## Aim of the exercise
Could you restate the data word for word and drop the pictures?

Content starts

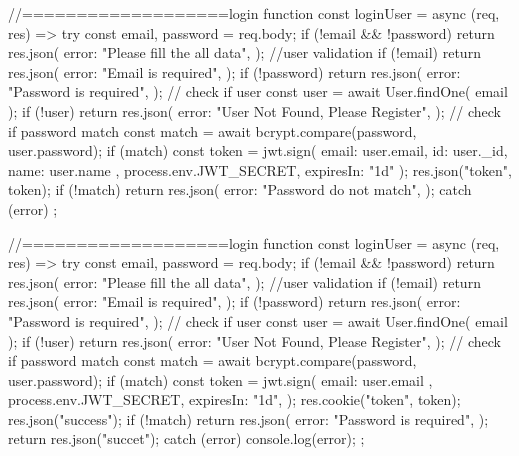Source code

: //===================login function
const loginUser = async (req, res) => {
  try {
    const { email, password } = req.body;
    if (!email && !password) {
      return res.json({
        error: "Please fill the all data",
      });
    }
    //user validation
    if (!email) {
      return res.json({
        error: "Email is required",
      });
    }
    if (!password) {
      return res.json({
        error: "Password is required",
      });
    }
    // check if user
    const user = await User.findOne({ email });
    if (!user) {
      return res.json({
        error: "User Not Found, Please Register",
      });
    }
    // check if password match
    const match = await bcrypt.compare(password, user.password);
    if (match) {
      const token = jwt.sign(
        { email: user.email, id: user._id, name: user.name },
        process.env.JWT_SECRET,
        { expiresIn: "1d" }
      );
      res.json("token", token);
    }
    if (!match) {
      return res.json({
        error: "Password do not match",
      });
    }
  } catch (error) {}
};



//===================login function
const loginUser = async (req, res) => {
  try {
    const { email, password } = req.body;
    if (!email && !password) {
      return res.json({
        error: "Please fill the all data",
      });
    }
    //user validation
    if (!email) {
      return res.json({
        error: "Email is required",
      });
    }
    if (!password) {
      return res.json({
        error: "Password is required",
      });
    }
    // check if user
    const user = await User.findOne({ email });
    if (!user) {
      return res.json({
        error: "User Not Found, Please Register",
      });
    }
    // check if password match
    const match = await bcrypt.compare(password, user.password);
    if (match) {
      const token = jwt.sign({ email: user.email }, process.env.JWT_SECRET, {
        expiresIn: "1d",
      });
      res.cookie("token", token);
      res.json("success");
    }
    if (!match) {
      return res.json({
        error: "Password is required",
      });
    }
    return res.json("succet");
  } catch (error) {
    console.log(error);
  }
};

Content ends

## Response to the exercise
Source code

: //===================login function
const loginUser = async (req, res) => {
  try {
    const { email, password } = req.body;
    if (!email && !password) {
      return res.json({
        error: "Please fill the all data",
      });
    }
    //user validation
    if (!email) {
      return res.json({
        error: "Email is required",
      });
    }
    if (!password) {
      return res.json({
        error: "Password is required",
      });
    }
    // check if user
    const user = await User.findOne({ email });
    if (!user) {
      return res.json({
        error: "User Not Found, Please Register",
      });
    }
    // check if password match
    const match = await bcrypt.compare(password, user.password);
    if (match) {
      const token = jwt.sign(
        { email: user.email, id: user._id, name: user.name },
        process.env.JWT_SECRET,
        { expiresIn: "1d" }
      );
      res.json("token", token);
    }
    if (!match) {
      return res.json({
        error: "Password do not match",
      });
    }
  } catch (error) {}
};



//===================login function
const loginUser = async (req, res) => {
  try {
    const { email, password } = req.body;
    if (!email && !password) {
      return res.json({
        error: "Please fill the all data",
      });
    }
    //user validation
    if (!email) {
      return res.json({
        error: "Email is required",
      });
    }
    if (!password) {
      return res.json({
        error: "Password is required",
      });
    }
    // check if user
    const user = await User.findOne({ email });
    if (!user) {
      return res.json({
        error: "User Not Found, Please Register",
      });
    }
    // check if password match
    const match = await bcrypt.compare(password, user.password);
    if (match) {
      const token = jwt.sign({ email: user.email }, process.env.JWT_SECRET, {
        expiresIn: "1d",
      });
      res.cookie("token", token);
      res.json("success");
    }
    if (!match) {
      return res.json({
        error: "Password is required",
      });
    }
    return res.json("succet");
  } catch (error) {
    console.log(error);
  }
};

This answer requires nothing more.